I'm afraid you're wrong. Believe me, I'm as surprised as you. See the definition of "Open File Description" in POSIX: http://www.opengroup.org/onlinepubs/009695399/basedefs/xbd_chap03.html#t ag_03_253
This limits the problem to a single process. If you're only using GHC's lightweight threads, there's no problem at all. If you're using OS threads, the worst thing that could happen is that you might have to protect handle access with a critical section. I don't think this would lead to a noticeable performance hit when combined with the other overhead of file read/write operations (or lazy evaluation for that matter).
pread requires that the file is seekable, which means that it can't be used for all file handles: not for pipes, sockets, terminals nor various other devices.
The file interface in this library is only used for files, which are always seekable (by definition). If you want to treat a file as a stream, you create an InputStream or OutputStream backed by the file. Such streams maintain internal (per-stream) file pointers.
Unfortunately, they don't (at least in my prototype implementation). I assumed that dup()'ing file descriptors would be enough to produce separate file pointers, but no. So you can only safely make a single stream from a File. Making multiple streams would require re-opening the file for each subsequent one, or keeping a cached copy of the file pointer and seeking when necessary. Cheers, Simon

Simon Marlow wrote:
I assumed that dup()'ing file descriptors would be enough to produce separate file pointers, but no.
Question (for qrczak or the group at large): is there *any* way to get, without an exploitable race condition, two filehandles to the same file which don't share a file pointer? Is there any way to pass a filehandle as stdin to an untrusted/uncooperative child process in such a way that the child can't interfere with your attempts to (say) append to the same file?
So you can only safely make a single stream from a File.
I think we just need more kinds of streams. With regard to file-backed streams, there are three cases: 1. We open a file and use it in-process. 2. We open a file and share it with child processes. 3. We get a handle at process startup which happens to be a file. In case 1 there are no problems, and we should support multiple streams on such files. In case 2 we could avoid OS problems by creating a pipe and managing our end in-process. This would allow attaching child processes to arbitrary streams (e.g. one with a gzip filter on it, if we ever implement such a thing). In certain cases it might be possible to rely on OS support, but it seems fragile (if we create two child processes tied to two streams on the same file). Case 3 is the most interesting. In an ideal world I would argue for treating stdin/out/err simply as streams, but that's not practical. Failing that, if we have pread and pwrite, we should provide two versions of stdin/out/err, one of type InputStream/OutputStream and the other of type Maybe File. We can safely layer other streams on top of these files (if they exist) without interfering with the stream operation. The only thing we can't do with this interface is screw up the parent process by seeking the inherited handles. Can anyone come up with a case for allowing that in the high-level library? It can always be done through System.Posix. If we don't have pread and pwrite, we're screwed, but so is every other application on this badly broken OS. If we punt on the interference problem, we can implement a pread and pwrite that are atomic within our process, and go from there. We're no worse off than anyone else here. Unfortunately, Win9x lacks pread and pwrite. But anyone running Win9x is clearly willing to deal with much worse problems than this.

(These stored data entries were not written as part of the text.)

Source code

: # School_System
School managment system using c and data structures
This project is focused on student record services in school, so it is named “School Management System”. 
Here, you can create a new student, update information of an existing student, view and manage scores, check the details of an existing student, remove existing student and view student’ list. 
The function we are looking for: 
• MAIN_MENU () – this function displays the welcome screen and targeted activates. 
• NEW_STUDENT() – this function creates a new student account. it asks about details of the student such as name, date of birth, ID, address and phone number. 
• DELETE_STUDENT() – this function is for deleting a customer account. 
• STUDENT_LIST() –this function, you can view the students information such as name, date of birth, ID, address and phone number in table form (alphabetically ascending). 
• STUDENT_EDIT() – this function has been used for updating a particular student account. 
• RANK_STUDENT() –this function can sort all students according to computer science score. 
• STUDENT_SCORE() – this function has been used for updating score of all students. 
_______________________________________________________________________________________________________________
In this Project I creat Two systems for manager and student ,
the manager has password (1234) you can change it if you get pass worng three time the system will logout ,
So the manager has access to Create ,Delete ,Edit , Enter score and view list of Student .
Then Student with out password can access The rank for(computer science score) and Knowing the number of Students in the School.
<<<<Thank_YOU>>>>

Making multiple streams would require re-opening the file for each subsequent one,
Windows Server 2003 has ReOpenFile, but no prior version of Win32 can do this, as far as I know. I don't know the *ix situation. With ReOpenFile we could implement a lot more of my original proposal, including a File type that really denoted a file (instead of a file access path). -- Ben

Ben Rudiak-Gould
is there *any* way to get, without an exploitable race condition, two filehandles to the same file which don't share a file pointer?

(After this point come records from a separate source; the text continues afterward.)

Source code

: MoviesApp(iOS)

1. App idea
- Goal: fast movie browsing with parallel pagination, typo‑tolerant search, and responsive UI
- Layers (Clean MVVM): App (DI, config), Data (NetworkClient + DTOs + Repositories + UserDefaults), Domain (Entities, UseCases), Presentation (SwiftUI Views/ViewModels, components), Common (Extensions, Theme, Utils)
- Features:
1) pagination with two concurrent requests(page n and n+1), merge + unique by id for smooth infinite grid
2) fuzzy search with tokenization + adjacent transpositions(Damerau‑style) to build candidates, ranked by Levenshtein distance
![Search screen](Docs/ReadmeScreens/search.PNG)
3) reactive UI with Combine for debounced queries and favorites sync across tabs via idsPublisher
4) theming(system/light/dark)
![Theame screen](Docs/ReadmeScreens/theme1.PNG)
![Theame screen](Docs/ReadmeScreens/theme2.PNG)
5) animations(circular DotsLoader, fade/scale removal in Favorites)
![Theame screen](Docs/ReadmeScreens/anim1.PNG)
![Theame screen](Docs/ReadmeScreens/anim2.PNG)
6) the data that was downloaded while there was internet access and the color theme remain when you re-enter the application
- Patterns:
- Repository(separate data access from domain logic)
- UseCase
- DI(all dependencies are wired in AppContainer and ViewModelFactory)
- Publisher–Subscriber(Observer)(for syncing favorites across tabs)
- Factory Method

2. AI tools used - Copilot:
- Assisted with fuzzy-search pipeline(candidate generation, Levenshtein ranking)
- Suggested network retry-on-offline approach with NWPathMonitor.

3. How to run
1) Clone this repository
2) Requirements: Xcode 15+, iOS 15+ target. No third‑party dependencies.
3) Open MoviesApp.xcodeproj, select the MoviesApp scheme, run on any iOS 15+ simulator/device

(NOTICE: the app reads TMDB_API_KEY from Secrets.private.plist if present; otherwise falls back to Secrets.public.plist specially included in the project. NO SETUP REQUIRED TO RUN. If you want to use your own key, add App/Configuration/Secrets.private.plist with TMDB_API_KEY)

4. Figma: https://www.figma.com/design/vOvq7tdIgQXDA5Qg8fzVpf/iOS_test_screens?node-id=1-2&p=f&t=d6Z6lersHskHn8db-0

AFAIK it's not possible if the only thing you know is one of the descriptors. Of course independent open() calls which refer to the same file have separate file pointers (I mean the true filename, not /proc/*/fd/*). On Linux the current file position is stored in struct file in the kernel. struct file includes "void *private_data" whose internals depend on the nature of the file, in particular they can be reference counted. Among polymorphic operations on files in struct file_operations there is nothing which clones the struct file. This means that a device driver would have no means to specify how private_data of its files should be duplicated (e.g. by bumping the reference count). If my understanding is correct, it implies that the kernel has no way to clone an arbitrary struct file. Just don't use the current position of seekable files if you don't like it: use pread/pwrite.

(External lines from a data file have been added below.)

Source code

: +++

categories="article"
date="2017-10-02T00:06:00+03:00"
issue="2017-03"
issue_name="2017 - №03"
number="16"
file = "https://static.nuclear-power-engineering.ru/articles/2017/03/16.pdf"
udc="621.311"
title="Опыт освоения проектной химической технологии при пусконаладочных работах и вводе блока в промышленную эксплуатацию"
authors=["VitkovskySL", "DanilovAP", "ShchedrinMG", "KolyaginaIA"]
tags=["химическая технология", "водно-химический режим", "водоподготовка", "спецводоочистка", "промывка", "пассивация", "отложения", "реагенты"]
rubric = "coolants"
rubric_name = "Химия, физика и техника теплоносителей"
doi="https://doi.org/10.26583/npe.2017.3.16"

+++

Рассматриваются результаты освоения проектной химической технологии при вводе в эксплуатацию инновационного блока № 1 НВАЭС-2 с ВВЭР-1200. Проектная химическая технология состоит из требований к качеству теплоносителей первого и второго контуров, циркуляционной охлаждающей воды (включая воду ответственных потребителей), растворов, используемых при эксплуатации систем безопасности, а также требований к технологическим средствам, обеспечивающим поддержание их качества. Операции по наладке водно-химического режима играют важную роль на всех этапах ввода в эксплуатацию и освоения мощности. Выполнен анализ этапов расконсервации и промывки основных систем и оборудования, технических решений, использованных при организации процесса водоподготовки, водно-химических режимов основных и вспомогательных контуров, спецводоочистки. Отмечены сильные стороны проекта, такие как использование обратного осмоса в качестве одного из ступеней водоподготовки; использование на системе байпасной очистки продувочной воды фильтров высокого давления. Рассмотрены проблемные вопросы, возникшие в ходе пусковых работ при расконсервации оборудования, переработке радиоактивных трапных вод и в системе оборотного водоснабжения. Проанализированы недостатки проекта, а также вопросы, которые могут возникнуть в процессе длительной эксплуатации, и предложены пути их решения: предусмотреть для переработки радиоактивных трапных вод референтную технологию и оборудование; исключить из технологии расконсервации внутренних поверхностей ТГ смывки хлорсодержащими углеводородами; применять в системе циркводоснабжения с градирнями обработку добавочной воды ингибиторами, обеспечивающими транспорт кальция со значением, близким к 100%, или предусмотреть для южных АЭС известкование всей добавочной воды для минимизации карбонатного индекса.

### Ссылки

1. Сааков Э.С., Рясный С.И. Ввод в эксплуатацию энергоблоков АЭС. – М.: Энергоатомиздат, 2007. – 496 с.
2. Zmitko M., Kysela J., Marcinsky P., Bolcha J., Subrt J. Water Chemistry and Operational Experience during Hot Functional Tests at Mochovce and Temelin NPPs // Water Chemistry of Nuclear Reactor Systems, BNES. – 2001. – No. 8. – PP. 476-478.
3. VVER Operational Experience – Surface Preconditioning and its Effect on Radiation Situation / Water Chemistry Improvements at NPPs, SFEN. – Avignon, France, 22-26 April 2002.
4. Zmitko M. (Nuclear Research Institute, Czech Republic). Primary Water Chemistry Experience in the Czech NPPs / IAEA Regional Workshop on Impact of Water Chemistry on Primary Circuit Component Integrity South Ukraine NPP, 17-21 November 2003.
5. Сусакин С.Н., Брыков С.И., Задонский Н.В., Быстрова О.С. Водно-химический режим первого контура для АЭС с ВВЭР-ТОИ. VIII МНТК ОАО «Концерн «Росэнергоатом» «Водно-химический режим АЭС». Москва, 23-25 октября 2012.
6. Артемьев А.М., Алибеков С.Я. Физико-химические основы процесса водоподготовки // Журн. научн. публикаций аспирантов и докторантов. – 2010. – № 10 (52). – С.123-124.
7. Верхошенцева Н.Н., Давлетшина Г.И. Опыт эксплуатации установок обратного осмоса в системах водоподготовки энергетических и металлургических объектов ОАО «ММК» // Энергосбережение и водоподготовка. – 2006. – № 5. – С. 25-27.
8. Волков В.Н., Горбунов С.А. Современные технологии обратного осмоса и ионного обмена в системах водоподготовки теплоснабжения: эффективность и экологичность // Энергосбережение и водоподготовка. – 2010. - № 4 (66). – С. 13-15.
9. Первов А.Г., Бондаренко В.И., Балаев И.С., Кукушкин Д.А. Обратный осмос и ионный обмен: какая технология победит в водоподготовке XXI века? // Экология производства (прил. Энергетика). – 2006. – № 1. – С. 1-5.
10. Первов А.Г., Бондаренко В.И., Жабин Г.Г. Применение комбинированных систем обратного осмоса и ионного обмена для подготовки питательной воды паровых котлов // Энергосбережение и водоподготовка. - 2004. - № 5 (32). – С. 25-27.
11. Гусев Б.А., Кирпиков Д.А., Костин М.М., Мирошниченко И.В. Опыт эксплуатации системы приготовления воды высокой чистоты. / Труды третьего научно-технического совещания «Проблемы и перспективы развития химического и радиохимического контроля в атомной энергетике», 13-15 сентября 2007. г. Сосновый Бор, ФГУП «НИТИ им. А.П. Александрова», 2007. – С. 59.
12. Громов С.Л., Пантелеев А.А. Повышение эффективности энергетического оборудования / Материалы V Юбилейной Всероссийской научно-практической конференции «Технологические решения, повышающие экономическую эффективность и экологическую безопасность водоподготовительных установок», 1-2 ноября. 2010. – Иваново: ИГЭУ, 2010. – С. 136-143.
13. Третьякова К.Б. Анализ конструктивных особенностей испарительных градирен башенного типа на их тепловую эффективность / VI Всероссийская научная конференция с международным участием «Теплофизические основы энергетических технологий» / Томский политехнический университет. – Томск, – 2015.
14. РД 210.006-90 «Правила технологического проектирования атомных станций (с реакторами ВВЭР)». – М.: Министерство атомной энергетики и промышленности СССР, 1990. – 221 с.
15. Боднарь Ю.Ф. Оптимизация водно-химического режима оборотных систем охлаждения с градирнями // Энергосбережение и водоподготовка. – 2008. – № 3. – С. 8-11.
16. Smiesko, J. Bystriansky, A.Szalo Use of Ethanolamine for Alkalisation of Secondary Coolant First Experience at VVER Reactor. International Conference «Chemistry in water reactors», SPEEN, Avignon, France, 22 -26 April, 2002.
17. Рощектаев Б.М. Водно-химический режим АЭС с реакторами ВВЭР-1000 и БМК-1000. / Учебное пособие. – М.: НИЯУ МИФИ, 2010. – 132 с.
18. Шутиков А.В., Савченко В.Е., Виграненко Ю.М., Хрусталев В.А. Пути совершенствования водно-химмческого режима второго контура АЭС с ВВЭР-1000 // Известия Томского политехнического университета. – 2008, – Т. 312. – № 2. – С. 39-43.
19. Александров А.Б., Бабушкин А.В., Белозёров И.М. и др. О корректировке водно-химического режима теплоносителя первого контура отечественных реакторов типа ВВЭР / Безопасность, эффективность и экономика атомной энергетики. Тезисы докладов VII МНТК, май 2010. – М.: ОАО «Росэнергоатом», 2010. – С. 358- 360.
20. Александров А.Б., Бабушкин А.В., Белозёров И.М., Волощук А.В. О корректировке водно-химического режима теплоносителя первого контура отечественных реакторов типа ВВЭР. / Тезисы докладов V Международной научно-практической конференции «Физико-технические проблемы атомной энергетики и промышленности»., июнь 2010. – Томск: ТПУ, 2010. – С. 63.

Is there any way to pass a filehandle as stdin to an untrusted/ uncooperative child process in such a way that the child can't interfere with your attempts to (say) append to the same file?
You can set O_APPEND flag to force each write to happen at the end of file. It doesn't prevent the process from clearing the flag. If it's untrusted, how do you know that it won't truncate the file or just write garbage to it where you would have written something? If the file is seekable, you can use pread/pwrite. If it's not seekable, the concept of concurrent but non-interfering reads or writes is meaningless.
I think we just need more kinds of streams. With regard to file-backed streams, there are three cases:
1. We open a file and use it in-process. 2. We open a file and share it with child processes. 3. We get a handle at process startup which happens to be a file.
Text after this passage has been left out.